Ujung-ujungnya, lagu ini menganggap Orde Baru dan segala tetek-bengeknya itu hanya tak jauh beda dengan sandiwara cinta. Hanya bermanis-manis dimuka, lalu khianat kemudian. Dan ini masih menjadi lagu yang pas jika dikaitkan dengan kejadian-kejadian politik kekinian. Seperti partai politik tidak lagi dipercaya di ibu kota yang memunculkan istilah deparpolisasi.

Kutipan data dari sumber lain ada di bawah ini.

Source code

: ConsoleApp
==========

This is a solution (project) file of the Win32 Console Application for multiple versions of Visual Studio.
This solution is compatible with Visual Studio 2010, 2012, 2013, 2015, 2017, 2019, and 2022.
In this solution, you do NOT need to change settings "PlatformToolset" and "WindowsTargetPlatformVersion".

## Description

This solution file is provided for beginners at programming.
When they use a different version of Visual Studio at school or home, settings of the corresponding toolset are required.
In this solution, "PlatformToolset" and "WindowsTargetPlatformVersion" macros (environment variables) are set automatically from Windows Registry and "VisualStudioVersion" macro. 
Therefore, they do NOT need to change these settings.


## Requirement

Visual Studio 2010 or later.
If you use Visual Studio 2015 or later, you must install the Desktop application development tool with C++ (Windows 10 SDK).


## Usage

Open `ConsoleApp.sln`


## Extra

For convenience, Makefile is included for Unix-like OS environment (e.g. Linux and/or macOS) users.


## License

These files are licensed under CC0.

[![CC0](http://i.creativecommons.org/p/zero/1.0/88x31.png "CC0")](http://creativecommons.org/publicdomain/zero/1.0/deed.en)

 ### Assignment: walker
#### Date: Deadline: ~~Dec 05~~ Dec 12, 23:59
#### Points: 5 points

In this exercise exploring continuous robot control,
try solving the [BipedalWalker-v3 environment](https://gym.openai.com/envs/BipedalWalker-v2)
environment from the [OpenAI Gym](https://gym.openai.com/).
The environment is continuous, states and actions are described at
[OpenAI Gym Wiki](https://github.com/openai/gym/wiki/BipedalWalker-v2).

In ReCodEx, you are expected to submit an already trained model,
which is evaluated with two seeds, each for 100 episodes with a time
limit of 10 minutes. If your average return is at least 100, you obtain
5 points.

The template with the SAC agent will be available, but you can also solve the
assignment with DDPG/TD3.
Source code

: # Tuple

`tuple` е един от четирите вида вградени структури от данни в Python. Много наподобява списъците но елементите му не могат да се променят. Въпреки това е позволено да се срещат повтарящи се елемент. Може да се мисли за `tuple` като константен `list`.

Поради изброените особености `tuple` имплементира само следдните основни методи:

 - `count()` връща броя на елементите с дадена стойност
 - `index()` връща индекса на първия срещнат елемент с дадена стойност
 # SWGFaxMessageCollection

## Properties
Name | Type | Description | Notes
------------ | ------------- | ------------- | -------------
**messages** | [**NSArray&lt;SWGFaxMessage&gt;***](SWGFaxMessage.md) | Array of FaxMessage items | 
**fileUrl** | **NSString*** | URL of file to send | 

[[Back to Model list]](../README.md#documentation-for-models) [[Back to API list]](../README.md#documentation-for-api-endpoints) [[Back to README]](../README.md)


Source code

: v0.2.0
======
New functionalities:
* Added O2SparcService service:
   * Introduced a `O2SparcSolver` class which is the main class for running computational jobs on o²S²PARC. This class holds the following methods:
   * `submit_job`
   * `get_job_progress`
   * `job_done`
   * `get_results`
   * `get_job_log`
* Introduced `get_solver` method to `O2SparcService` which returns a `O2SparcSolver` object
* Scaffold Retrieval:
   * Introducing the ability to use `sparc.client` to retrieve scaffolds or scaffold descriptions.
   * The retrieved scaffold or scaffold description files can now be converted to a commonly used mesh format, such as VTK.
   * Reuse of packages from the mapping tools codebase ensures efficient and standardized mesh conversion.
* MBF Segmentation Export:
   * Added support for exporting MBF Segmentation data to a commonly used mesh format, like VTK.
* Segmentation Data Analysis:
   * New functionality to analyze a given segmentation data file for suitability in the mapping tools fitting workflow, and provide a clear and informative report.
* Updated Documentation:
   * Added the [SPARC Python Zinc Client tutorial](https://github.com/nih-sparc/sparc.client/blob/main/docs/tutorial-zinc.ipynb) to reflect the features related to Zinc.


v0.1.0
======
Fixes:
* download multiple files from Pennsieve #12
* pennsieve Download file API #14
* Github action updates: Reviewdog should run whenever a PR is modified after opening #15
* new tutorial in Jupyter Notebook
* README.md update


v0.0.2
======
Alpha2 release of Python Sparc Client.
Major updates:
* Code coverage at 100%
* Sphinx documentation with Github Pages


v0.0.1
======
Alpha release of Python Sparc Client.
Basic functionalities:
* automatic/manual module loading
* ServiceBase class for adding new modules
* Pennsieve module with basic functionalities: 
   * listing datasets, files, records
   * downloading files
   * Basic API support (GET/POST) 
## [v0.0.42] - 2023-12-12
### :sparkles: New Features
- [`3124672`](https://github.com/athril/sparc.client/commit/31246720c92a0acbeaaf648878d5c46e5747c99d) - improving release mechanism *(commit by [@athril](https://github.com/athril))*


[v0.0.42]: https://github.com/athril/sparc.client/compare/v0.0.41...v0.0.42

Kejadian yang sebenarnya hanya pengulangan sandiwara yang sama. Dimulai dari janji manis yang menyalakan api cinta. Lalu yang dicinta menjadi tak berperasaan. Diakhiri dengan keputusan untuk pisah jalan. Jadi istilah deparpolisasi itu tidak pas, istilah move on akan terdengar lebih baik.
Sebenarnya tidak ada yang tahu apakah lagu ini benar-benar berisi tentang kritik terhadap Orde Baru. Hanya Dedy Dores yang tahu. Ini semua hanya fantasi yang muncul begitu saja ketika mendengarkan lagu ini sembari melihat berita kontroversi pemberian gelar Suharto.
Namun setidaknya, kita tahu bahwa untuk menyindir kedzaliman penguasa tidak perlu lagu-lagu yang sekeras milik Iwan Fals. Apalagi di era dimana penguasa sudah terbiasa dengan kritik keras. Cukup nyanyikan lagu cinta, terutama yang bertema patah hati. Karena semuanya memang seperti sandiwara cinta.